Problem requirements:
Emit all the data exactly as provided.
Data extracts START
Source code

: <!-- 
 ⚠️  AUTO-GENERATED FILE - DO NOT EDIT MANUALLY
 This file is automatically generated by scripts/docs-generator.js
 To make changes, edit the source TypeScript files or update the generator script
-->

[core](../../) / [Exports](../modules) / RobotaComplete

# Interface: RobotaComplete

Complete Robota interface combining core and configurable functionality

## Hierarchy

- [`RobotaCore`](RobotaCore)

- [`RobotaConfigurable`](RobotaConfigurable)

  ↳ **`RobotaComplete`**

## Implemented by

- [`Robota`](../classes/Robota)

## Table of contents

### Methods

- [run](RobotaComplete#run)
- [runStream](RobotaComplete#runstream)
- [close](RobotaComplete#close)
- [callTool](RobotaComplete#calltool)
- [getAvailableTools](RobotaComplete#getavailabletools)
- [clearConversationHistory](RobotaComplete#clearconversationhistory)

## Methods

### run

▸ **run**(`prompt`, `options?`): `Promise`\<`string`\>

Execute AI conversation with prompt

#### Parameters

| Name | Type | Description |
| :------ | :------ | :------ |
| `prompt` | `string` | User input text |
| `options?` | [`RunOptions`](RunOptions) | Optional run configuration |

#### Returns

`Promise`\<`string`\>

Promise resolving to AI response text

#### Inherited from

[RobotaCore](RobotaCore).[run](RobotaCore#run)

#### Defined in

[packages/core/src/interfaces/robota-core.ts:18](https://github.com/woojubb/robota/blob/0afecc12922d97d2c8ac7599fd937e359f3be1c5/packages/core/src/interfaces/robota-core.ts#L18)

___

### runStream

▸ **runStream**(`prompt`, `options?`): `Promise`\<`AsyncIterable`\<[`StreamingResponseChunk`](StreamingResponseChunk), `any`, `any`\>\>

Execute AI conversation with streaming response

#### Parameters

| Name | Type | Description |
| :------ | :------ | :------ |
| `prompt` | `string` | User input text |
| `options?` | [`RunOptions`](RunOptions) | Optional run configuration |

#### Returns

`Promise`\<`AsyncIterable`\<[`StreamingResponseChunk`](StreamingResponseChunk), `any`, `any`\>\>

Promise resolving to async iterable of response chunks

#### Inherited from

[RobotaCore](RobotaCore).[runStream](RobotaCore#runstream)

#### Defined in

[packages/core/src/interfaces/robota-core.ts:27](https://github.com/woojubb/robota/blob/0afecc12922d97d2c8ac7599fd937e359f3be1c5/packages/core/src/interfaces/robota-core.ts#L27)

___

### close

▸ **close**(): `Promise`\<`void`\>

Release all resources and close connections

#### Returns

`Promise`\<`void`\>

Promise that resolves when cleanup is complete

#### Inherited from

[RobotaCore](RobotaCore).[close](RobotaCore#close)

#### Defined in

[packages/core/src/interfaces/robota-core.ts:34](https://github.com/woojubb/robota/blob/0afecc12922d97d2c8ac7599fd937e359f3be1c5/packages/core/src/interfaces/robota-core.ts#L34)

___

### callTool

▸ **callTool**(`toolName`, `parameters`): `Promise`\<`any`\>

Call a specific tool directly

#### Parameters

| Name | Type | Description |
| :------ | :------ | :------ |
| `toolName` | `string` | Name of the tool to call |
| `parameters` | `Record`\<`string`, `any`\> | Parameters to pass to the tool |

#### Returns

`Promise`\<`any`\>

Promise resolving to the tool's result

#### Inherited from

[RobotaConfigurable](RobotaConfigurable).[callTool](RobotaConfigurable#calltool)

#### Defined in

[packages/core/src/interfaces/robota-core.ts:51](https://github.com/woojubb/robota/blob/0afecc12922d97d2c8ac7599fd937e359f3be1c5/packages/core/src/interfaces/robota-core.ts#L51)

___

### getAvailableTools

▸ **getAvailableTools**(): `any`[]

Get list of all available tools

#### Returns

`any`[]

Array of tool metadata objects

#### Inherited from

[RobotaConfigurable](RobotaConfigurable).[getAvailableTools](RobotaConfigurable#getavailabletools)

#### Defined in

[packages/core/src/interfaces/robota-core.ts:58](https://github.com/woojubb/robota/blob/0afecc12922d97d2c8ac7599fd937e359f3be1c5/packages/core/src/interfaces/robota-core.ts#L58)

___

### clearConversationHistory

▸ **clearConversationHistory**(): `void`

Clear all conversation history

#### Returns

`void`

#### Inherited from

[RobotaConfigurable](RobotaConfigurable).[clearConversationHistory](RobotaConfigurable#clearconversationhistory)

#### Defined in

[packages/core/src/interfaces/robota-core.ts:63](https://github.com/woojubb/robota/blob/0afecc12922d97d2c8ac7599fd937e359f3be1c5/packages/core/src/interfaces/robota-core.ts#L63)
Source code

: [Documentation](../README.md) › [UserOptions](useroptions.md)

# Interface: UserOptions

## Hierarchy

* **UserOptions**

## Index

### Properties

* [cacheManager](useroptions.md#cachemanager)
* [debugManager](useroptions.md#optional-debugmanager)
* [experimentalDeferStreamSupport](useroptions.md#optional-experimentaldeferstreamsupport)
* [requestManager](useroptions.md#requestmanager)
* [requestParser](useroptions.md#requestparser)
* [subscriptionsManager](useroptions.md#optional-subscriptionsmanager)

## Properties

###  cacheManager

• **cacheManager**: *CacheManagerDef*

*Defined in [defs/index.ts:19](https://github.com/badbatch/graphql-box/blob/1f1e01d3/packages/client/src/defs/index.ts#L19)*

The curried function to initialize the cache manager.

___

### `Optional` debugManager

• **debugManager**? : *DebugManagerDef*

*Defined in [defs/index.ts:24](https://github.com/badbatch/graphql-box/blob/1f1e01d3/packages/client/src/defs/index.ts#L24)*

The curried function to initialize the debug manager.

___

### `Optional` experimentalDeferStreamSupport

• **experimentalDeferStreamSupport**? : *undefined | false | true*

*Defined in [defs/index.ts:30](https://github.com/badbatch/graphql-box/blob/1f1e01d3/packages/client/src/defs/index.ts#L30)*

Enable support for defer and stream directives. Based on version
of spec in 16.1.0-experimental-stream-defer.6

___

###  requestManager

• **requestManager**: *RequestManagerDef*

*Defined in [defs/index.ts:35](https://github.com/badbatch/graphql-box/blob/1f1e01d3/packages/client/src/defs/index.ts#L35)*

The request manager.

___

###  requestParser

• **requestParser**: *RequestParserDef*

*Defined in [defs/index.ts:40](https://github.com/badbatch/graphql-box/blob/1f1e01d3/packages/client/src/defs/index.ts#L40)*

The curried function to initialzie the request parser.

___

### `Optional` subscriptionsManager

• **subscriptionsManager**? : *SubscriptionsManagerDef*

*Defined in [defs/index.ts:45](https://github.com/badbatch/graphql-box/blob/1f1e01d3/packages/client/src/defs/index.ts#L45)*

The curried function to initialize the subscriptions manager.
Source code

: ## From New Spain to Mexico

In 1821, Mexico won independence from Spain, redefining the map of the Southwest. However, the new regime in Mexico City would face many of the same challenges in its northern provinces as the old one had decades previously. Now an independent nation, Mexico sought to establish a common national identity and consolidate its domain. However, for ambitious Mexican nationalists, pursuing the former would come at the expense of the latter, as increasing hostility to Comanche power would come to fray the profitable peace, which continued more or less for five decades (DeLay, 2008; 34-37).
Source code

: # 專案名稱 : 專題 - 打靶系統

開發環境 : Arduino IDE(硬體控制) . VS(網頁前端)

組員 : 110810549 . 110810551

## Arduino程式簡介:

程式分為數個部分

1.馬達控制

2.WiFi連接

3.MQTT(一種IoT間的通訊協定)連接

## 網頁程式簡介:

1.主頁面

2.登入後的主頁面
Data extracts END
Your response:
Source code

: <!-- 
 ⚠️  AUTO-GENERATED FILE - DO NOT EDIT MANUALLY
 This file is automatically generated by scripts/docs-generator.js
 To make changes, edit the source TypeScript files or update the generator script
-->

[core](../../) / [Exports](../modules) / RobotaComplete

# Interface: RobotaComplete

Complete Robota interface combining core and configurable functionality

## Hierarchy

- [`RobotaCore`](RobotaCore)

- [`RobotaConfigurable`](RobotaConfigurable)

  ↳ **`RobotaComplete`**

## Implemented by

- [`Robota`](../classes/Robota)

## Table of contents

### Methods

- [run](RobotaComplete#run)
- [runStream](RobotaComplete#runstream)
- [close](RobotaComplete#close)
- [callTool](RobotaComplete#calltool)
- [getAvailableTools](RobotaComplete#getavailabletools)
- [clearConversationHistory](RobotaComplete#clearconversationhistory)

## Methods

### run

▸ **run**(`prompt`, `options?`): `Promise`\<`string`\>

Execute AI conversation with prompt

#### Parameters

| Name | Type | Description |
| :------ | :------ | :------ |
| `prompt` | `string` | User input text |
| `options?` | [`RunOptions`](RunOptions) | Optional run configuration |

#### Returns

`Promise`\<`string`\>

Promise resolving to AI response text

#### Inherited from

[RobotaCore](RobotaCore).[run](RobotaCore#run)

#### Defined in

[packages/core/src/interfaces/robota-core.ts:18](https://github.com/woojubb/robota/blob/0afecc12922d97d2c8ac7599fd937e359f3be1c5/packages/core/src/interfaces/robota-core.ts#L18)

___

### runStream

▸ **runStream**(`prompt`, `options?`): `Promise`\<`AsyncIterable`\<[`StreamingResponseChunk`](StreamingResponseChunk), `any`, `any`\>\>

Execute AI conversation with streaming response

#### Parameters

| Name | Type | Description |
| :------ | :------ | :------ |
| `prompt` | `string` | User input text |
| `options?` | [`RunOptions`](RunOptions) | Optional run configuration |

#### Returns

`Promise`\<`AsyncIterable`\<[`StreamingResponseChunk`](StreamingResponseChunk), `any`, `any`\>\>

Promise resolving to async iterable of response chunks

#### Inherited from

[RobotaCore](RobotaCore).[runStream](RobotaCore#runstream)

#### Defined in

[packages/core/src/interfaces/robota-core.ts:27](https://github.com/woojubb/robota/blob/0afecc12922d97d2c8ac7599fd937e359f3be1c5/packages/core/src/interfaces/robota-core.ts#L27)

___

### close

▸ **close**(): `Promise`\<`void`\>

Release all resources and close connections

#### Returns

`Promise`\<`void`\>

Promise that resolves when cleanup is complete

#### Inherited from

[RobotaCore](RobotaCore).[close](RobotaCore#close)

#### Defined in

[packages/core/src/interfaces/robota-core.ts:34](https://github.com/woojubb/robota/blob/0afecc12922d97d2c8ac7599fd937e359f3be1c5/packages/core/src/interfaces/robota-core.ts#L34)

___

### callTool

▸ **callTool**(`toolName`, `parameters`): `Promise`\<`any`\>

Call a specific tool directly

#### Parameters

| Name | Type | Description |
| :------ | :------ | :------ |
| `toolName` | `string` | Name of the tool to call |
| `parameters` | `Record`\<`string`, `any`\> | Parameters to pass to the tool |

#### Returns

`Promise`\<`any`\>

Promise resolving to the tool's result

#### Inherited from

[RobotaConfigurable](RobotaConfigurable).[callTool](RobotaConfigurable#calltool)

#### Defined in

[packages/core/src/interfaces/robota-core.ts:51](https://github.com/woojubb/robota/blob/0afecc12922d97d2c8ac7599fd937e359f3be1c5/packages/core/src/interfaces/robota-core.ts#L51)

___

### getAvailableTools

▸ **getAvailableTools**(): `any`[]

Get list of all available tools

#### Returns

`any`[]

Array of tool metadata objects

#### Inherited from

[RobotaConfigurable](RobotaConfigurable).[getAvailableTools](RobotaConfigurable#getavailabletools)

#### Defined in

[packages/core/src/interfaces/robota-core.ts:58](https://github.com/woojubb/robota/blob/0afecc12922d97d2c8ac7599fd937e359f3be1c5/packages/core/src/interfaces/robota-core.ts#L58)

___

### clearConversationHistory

▸ **clearConversationHistory**(): `void`

Clear all conversation history

#### Returns

`void`

#### Inherited from

[RobotaConfigurable](RobotaConfigurable).[clearConversationHistory](RobotaConfigurable#clearconversationhistory)

#### Defined in

[packages/core/src/interfaces/robota-core.ts:63](https://github.com/woojubb/robota/blob/0afecc12922d97d2c8ac7599fd937e359f3be1c5/packages/core/src/interfaces/robota-core.ts#L63)
Source code

: [Documentation](../README.md) › [UserOptions](useroptions.md)

# Interface: UserOptions

## Hierarchy

* **UserOptions**

## Index

### Properties

* [cacheManager](useroptions.md#cachemanager)
* [debugManager](useroptions.md#optional-debugmanager)
* [experimentalDeferStreamSupport](useroptions.md#optional-experimentaldeferstreamsupport)
* [requestManager](useroptions.md#requestmanager)
* [requestParser](useroptions.md#requestparser)
* [subscriptionsManager](useroptions.md#optional-subscriptionsmanager)

## Properties

###  cacheManager

• **cacheManager**: *CacheManagerDef*

*Defined in [defs/index.ts:19](https://github.com/badbatch/graphql-box/blob/1f1e01d3/packages/client/src/defs/index.ts#L19)*

The curried function to initialize the cache manager.

___

### `Optional` debugManager

• **debugManager**? : *DebugManagerDef*

*Defined in [defs/index.ts:24](https://github.com/badbatch/graphql-box/blob/1f1e01d3/packages/client/src/defs/index.ts#L24)*

The curried function to initialize the debug manager.

___

### `Optional` experimentalDeferStreamSupport

• **experimentalDeferStreamSupport**? : *undefined | false | true*

*Defined in [defs/index.ts:30](https://github.com/badbatch/graphql-box/blob/1f1e01d3/packages/client/src/defs/index.ts#L30)*

Enable support for defer and stream directives. Based on version
of spec in 16.1.0-experimental-stream-defer.6

___

###  requestManager

• **requestManager**: *RequestManagerDef*

*Defined in [defs/index.ts:35](https://github.com/badbatch/graphql-box/blob/1f1e01d3/packages/client/src/defs/index.ts#L35)*

The request manager.

___

###  requestParser

• **requestParser**: *RequestParserDef*

*Defined in [defs/index.ts:40](https://github.com/badbatch/graphql-box/blob/1f1e01d3/packages/client/src/defs/index.ts#L40)*

The curried function to initialzie the request parser.

___

### `Optional` subscriptionsManager

• **subscriptionsManager**? : *SubscriptionsManagerDef*

*Defined in [defs/index.ts:45](https://github.com/badbatch/graphql-box/blob/1f1e01d3/packages/client/src/defs/index.ts#L45)*

The curried function to initialize the subscriptions manager.
Source code

: ## From New Spain to Mexico

In 1821, Mexico won independence from Spain, redefining the map of the Southwest. However, the new regime in Mexico City would face many of the same challenges in its northern provinces as the old one had decades previously. Now an independent nation, Mexico sought to establish a common national identity and consolidate its domain. However, for ambitious Mexican nationalists, pursuing the former would come at the expense of the latter, as increasing hostility to Comanche power would come to fray the profitable peace, which continued more or less for five decades (DeLay, 2008; 34-37).
Source code

: # 專案名稱 : 專題 - 打靶系統

開發環境 : Arduino IDE(硬體控制) . VS(網頁前端)

組員 : 110810549 . 110810551

## Arduino程式簡介:

程式分為數個部分

1.馬達控制

2.WiFi連接

3.MQTT(一種IoT間的通訊協定)連接

## 網頁程式簡介:

1.主頁面

2.登入後的主頁面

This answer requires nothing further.